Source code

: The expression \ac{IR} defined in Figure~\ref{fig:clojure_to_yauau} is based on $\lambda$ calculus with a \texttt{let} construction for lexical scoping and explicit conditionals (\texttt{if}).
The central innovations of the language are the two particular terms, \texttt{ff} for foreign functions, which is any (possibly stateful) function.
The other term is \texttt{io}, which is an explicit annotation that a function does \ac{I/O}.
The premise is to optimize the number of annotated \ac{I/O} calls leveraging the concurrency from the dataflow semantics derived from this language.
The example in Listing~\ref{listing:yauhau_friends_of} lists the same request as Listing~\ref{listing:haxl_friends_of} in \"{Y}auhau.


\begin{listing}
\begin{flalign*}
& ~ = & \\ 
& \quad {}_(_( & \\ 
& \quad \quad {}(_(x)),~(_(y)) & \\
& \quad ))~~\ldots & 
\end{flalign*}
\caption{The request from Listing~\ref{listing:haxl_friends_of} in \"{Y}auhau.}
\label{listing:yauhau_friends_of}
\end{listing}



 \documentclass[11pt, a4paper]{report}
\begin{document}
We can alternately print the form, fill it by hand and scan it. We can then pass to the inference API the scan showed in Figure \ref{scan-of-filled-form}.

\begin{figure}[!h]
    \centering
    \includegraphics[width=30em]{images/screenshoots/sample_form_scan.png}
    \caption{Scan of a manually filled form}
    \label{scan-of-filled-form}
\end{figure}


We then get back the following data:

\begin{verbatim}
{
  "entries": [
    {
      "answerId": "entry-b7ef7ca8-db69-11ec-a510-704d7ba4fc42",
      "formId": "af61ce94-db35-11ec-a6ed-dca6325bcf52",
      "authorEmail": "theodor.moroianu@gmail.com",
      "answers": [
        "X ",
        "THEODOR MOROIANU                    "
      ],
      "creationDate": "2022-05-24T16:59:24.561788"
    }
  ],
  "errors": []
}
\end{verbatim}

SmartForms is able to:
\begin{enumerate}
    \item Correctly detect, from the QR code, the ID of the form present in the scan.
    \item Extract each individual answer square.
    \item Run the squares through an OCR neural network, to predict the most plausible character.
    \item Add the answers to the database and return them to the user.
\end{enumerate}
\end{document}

• • • • • • •

■ **WORK INSTRUCTIONS**
"The premise is" marks the last line to print; print everything from the first line of the data through that line, unchanged, and nothing more.

■ **PROBLEM SOLUTION**
Source code

: The expression \ac{IR} defined in Figure~\ref{fig:clojure_to_yauau} is based on $\lambda$ calculus with a \texttt{let} construction for lexical scoping and explicit conditionals (\texttt{if}).
The central innovations of the language are the two particular terms, \texttt{ff} for foreign functions, which is any (possibly stateful) function.
The other term is \texttt{io}, which is an explicit annotation that a function does \ac{I/O}.
The premise is to optimize the number of annotated \ac{I/O} calls leveraging the concurrency from the dataflow semantics derived from this language.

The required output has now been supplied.